Pretty dice, and a game to go with them

Quarriors is another ingenious idea from Wizkids Games, the masterminds behind Heroclix who are so good at coming up with games that are really justifications for adults to play with plastic toys. Not that I have a problem with that. I only gave up collecting action figures because Heroclix gave me plastic figures and a game I could play with them.

Quarriors replaces little plastic superheroes with custom dice, and is sold as a boxed game with expansions rather than in random booster packs (for the collectible version, see Marvel Dice Masters). It takes its game play cues from Dominion and other deck building games, where the idea is to customize your deck during the game by adding cards from a common pool.

With Quarriors it's a pool of dice each player is creating, starting with a few generic dice representing currency (called "Quiddity" in the game) and some low-level characters. A random assortment of additional dice representing characters and spells is made available in the center of the table, and players use their Quiddity dice to purchase new and better dice which they can use to attack their opponents and, if they survive, score Glory points.

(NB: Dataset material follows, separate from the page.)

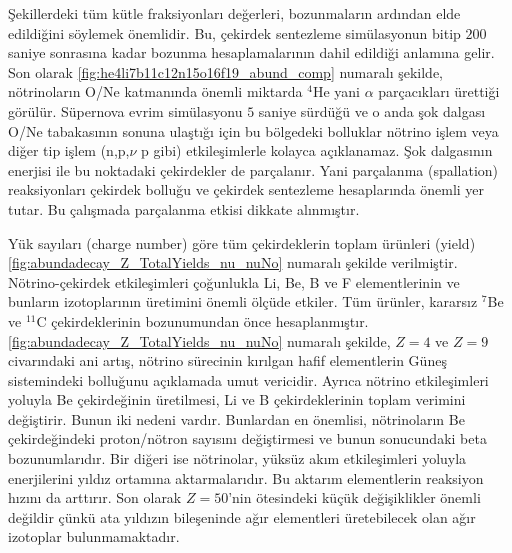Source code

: Şekillerdeki tüm kütle fraksiyonları değerleri, bozunmaların ardından elde edildiğini söylemek önemlidir. Bu, çekirdek sentezleme simülasyonun bitip $200$ saniye sonrasına kadar bozunma hesaplamalarının dahil edildiği anlamına gelir. Son olarak \ref{fig:he4li7b11c12n15o16f19_abund_comp} numaralı şekilde, nötrinoların O/Ne katmanında önemli miktarda $ ^{4} $He yani $ \alpha $ parçacıkları ürettiği görülür. Süpernova evrim simülasyonu $5$ saniye sürdüğü ve o anda şok dalgası O/Ne tabakasının sonuna ulaştığı için bu bölgedeki bolluklar nötrino işlem veya diğer tip işlem (n,p,$\nu$ p gibi) etkileşimlerle kolayca açıklanamaz. Şok dalgasının enerjisi ile bu noktadaki çekirdekler de parçalanır. Yani parçalanma (spallation) reaksiyonları çekirdek bolluğu ve çekirdek sentezleme hesaplarında önemli yer tutar. Bu çalışmada parçalanma etkisi dikkate alınmıştır.

Yük sayıları (charge number) göre tüm çekirdeklerin toplam ürünleri (yield) \ref{fig:abundadecay_Z_TotalYields_nu_nuNo} numaralı şekilde verilmiştir. Nötrino-çekirdek etkileşimleri çoğunlukla Li, Be, B ve F elementlerinin ve bunların izotoplarının üretimini önemli ölçüde etkiler. Tüm ürünler, kararsız $ ^{7} $Be ve $ ^{11} $C çekirdeklerinin bozunumundan önce hesaplanmıştır. \ref{fig:abundadecay_Z_TotalYields_nu_nuNo} numaralı şekilde, $ Z=4 $ ve $ Z=9 $ civarındaki ani artış, nötrino sürecinin kırılgan hafif elementlerin Güneş sistemindeki bolluğunu açıklamada umut vericidir. Ayrıca nötrino etkileşimleri yoluyla Be çekirdeğinin üretilmesi, Li ve B çekirdeklerinin toplam verimini değiştirir. Bunun iki nedeni vardır. Bunlardan en önemlisi, nötrinoların Be çekirdeğindeki proton/nötron sayısını değiştirmesi ve bunun sonucundaki beta bozunumlarıdır. Bir diğeri ise nötrinolar, yüksüz akım etkileşimleri yoluyla enerjilerini yıldız ortamına aktarmalarıdır. Bu aktarım elementlerin reaksiyon hızını da arttırır. Son olarak $ Z=50 $'nin ötesindeki küçük değişiklikler önemli değildir çünkü ata yıldızın bileşeninde ağır elementleri üretebilecek olan ağır izotoplar bulunmamaktadır.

Each player's dice are kept in an opaque bag, and each turn the player starts by drawing and rolling six dice. Dice faces can come up as creatures of varying strength levels, Quiddity that is used to purchase more dice, or spell effects that can allow for re-rolls, drawing and rolling additional dice, or making creatures stronger. After your creatures are put into play, they attack each opponent's creatures in turn. Then each oppoenent takes their turn, and at the start of your next turn any creatures you still have in play score Glory points, and are then returned to your pool of dice to be drawn and rolled again. The game ends when one player gets to a certain amount of Glory points (determined by the number of players).

The base set alone comes with 130 dice representing many creatures and spells, and in turn each creature or spell has three different versions, so the game has a lot of replay value, and a good part of the strategy is in using what's been dealt at the beginning of the game. You can't rely on that favorite creature or spell being available every time. Add several expansions which add tons of new dice and new game mechanics such as corrupted dice that have negative effects, or the ability to send your creatures on quests for powerful Quartifacts.

The game play is solid and engaging, and the dice are of reasonable quality and very pretty to look at. The only thing about the game that I don't particularly care for is the goofy theme they chose to wrap it in. The somewhat cartoonish artwork on the cards is fine (and in many cases quite well done), but the marketing material and even the rule book are written in an obnoxious style that makes me think of a television presenter shouting at an audience of five-year-olds. Luckily it's not enough to interfere with my enjoyment of the game.

Rating: 4 (out of 5) A nice blend of strategy and random chance, with some lovely components in the form of custom printed dice.